The spill occurred March 29 when an estimated 3,500 to 19,000 barrels of heavy crude came gushing out of a burst underground pipe carrying the product from Canada. Oil spilled into the streets and properties of Mayflower, a small town northwest of Little Rock. After the incident, 22 homes had to be evacuated and residents have not yet been able to return.
Fortunately, Exxon and the Arkansas Game and Fish Commission were able to work together to quickly contain the spill, which reportedly did not reach the main body of Lake Conway, a popular fishing spot. Despite Exxon’s fast response, people of the region still feel that it hasn’t done enough. Earlier this month a group of residents filed a separate suit asking for $5 million in damages from the company.
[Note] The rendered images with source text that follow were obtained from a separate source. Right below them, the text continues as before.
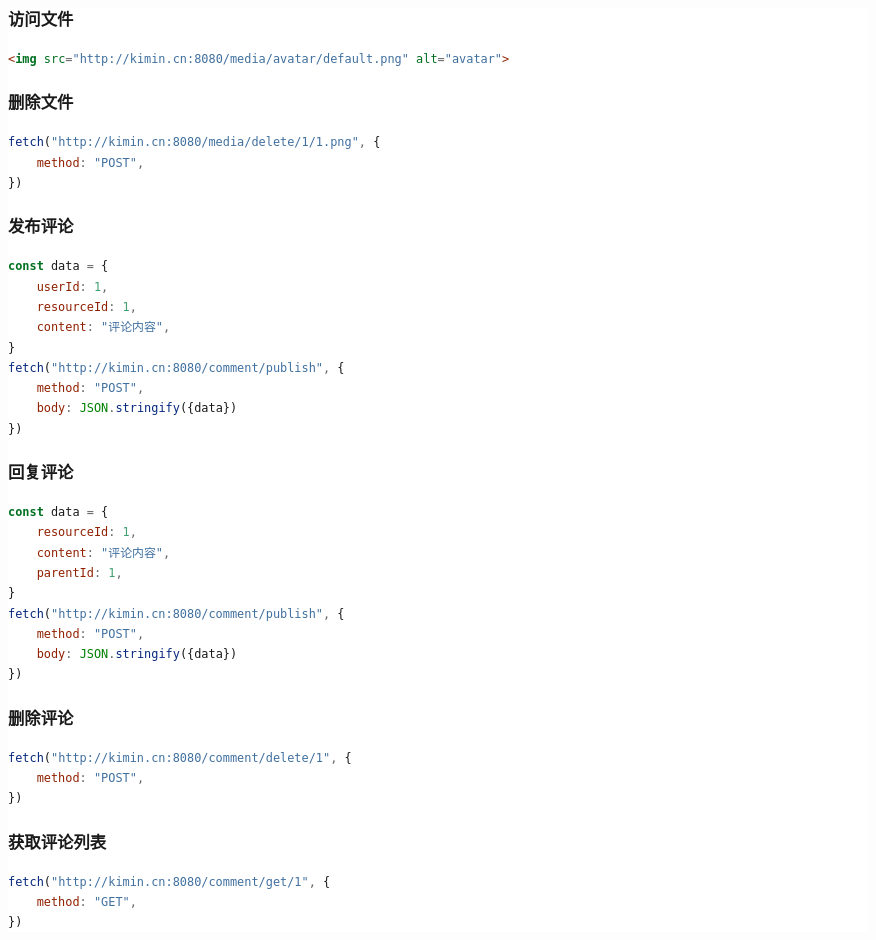 ### 访问文件

```html
<img src="http://kimin.cn:8080/media/avatar/default.png" alt="avatar">
```

### 删除文件

```javascript
fetch("http://kimin.cn:8080/media/delete/1/1.png", {
    method: "POST",
})
```

### 发布评论

```javascript
const data = {
    userId: 1,
    resourceId: 1,
    content: "评论内容",
}
fetch("http://kimin.cn:8080/comment/publish", {
    method: "POST",
    body: JSON.stringify({data})
})
```

### 回复评论

```javascript
const data = {
    resourceId: 1,
    content: "评论内容",
    parentId: 1,
}
fetch("http://kimin.cn:8080/comment/publish", {
    method: "POST",
    body: JSON.stringify({data})
})
```

### 删除评论

```javascript
fetch("http://kimin.cn:8080/comment/delete/1", {
    method: "POST",
})
```

### 获取评论列表

```javascript
fetch("http://kimin.cn:8080/comment/get/1", {
    method: "GET",
})
```
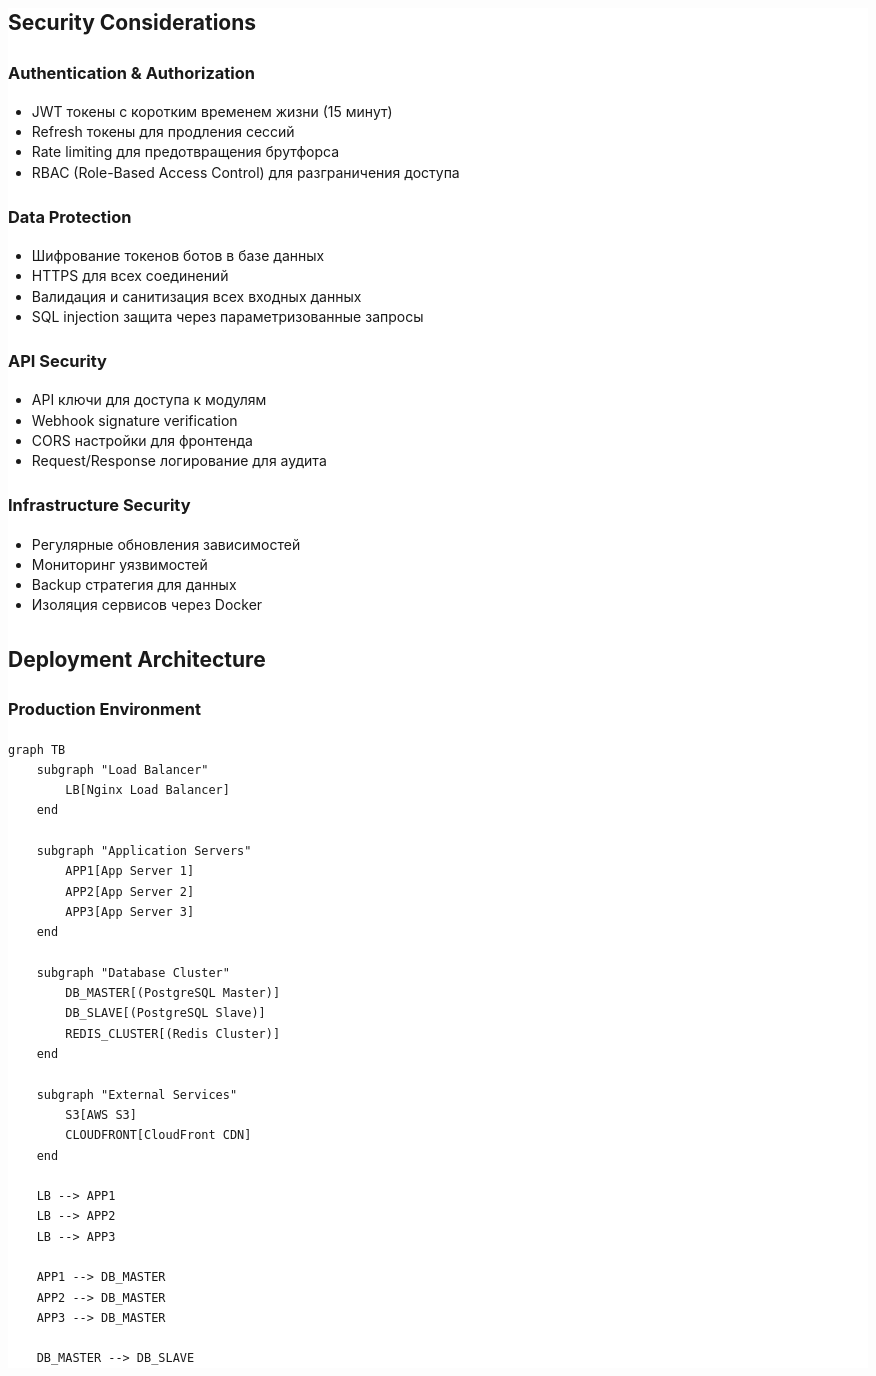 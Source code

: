 ## Security Considerations

### Authentication & Authorization
- JWT токены с коротким временем жизни (15 минут)
- Refresh токены для продления сессий
- Rate limiting для предотвращения брутфорса
- RBAC (Role-Based Access Control) для разграничения доступа

### Data Protection
- Шифрование токенов ботов в базе данных
- HTTPS для всех соединений
- Валидация и санитизация всех входных данных
- SQL injection защита через параметризованные запросы

### API Security
- API ключи для доступа к модулям
- Webhook signature verification
- CORS настройки для фронтенда
- Request/Response логирование для аудита

### Infrastructure Security
- Регулярные обновления зависимостей
- Мониторинг уязвимостей
- Backup стратегия для данных
- Изоляция сервисов через Docker

## Deployment Architecture

### Production Environment
```mermaid
graph TB
    subgraph "Load Balancer"
        LB[Nginx Load Balancer]
    end
    
    subgraph "Application Servers"
        APP1[App Server 1]
        APP2[App Server 2]
        APP3[App Server 3]
    end
    
    subgraph "Database Cluster"
        DB_MASTER[(PostgreSQL Master)]
        DB_SLAVE[(PostgreSQL Slave)]
        REDIS_CLUSTER[(Redis Cluster)]
    end
    
    subgraph "External Services"
        S3[AWS S3]
        CLOUDFRONT[CloudFront CDN]
    end
    
    LB --> APP1
    LB --> APP2
    LB --> APP3
    
    APP1 --> DB_MASTER
    APP2 --> DB_MASTER
    APP3 --> DB_MASTER
    
    DB_MASTER --> DB_SLAVE
```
That suit claims residents have suffered health problems including headaches and nausea related to the spill, in addition to property damage and declines in property value.
“This spill disrupted lives and damaged our environment,” Arkansas Attorney General Dustin McDaniel said in a written statement. “As the party responsible for this incident, Exxon is also responsible for the penalties imposed by the state for the damage to our environment, and the company should foot the bill for the state’s clean-up costs.”
Exxon has not yet commented on the matter. The spill in Arkansas has brought has negative attention to the planned Keystone pipeline, which would carry oil from Canada to refineries along the Gulf Coast. That project has not yet received approval from the Obama administration.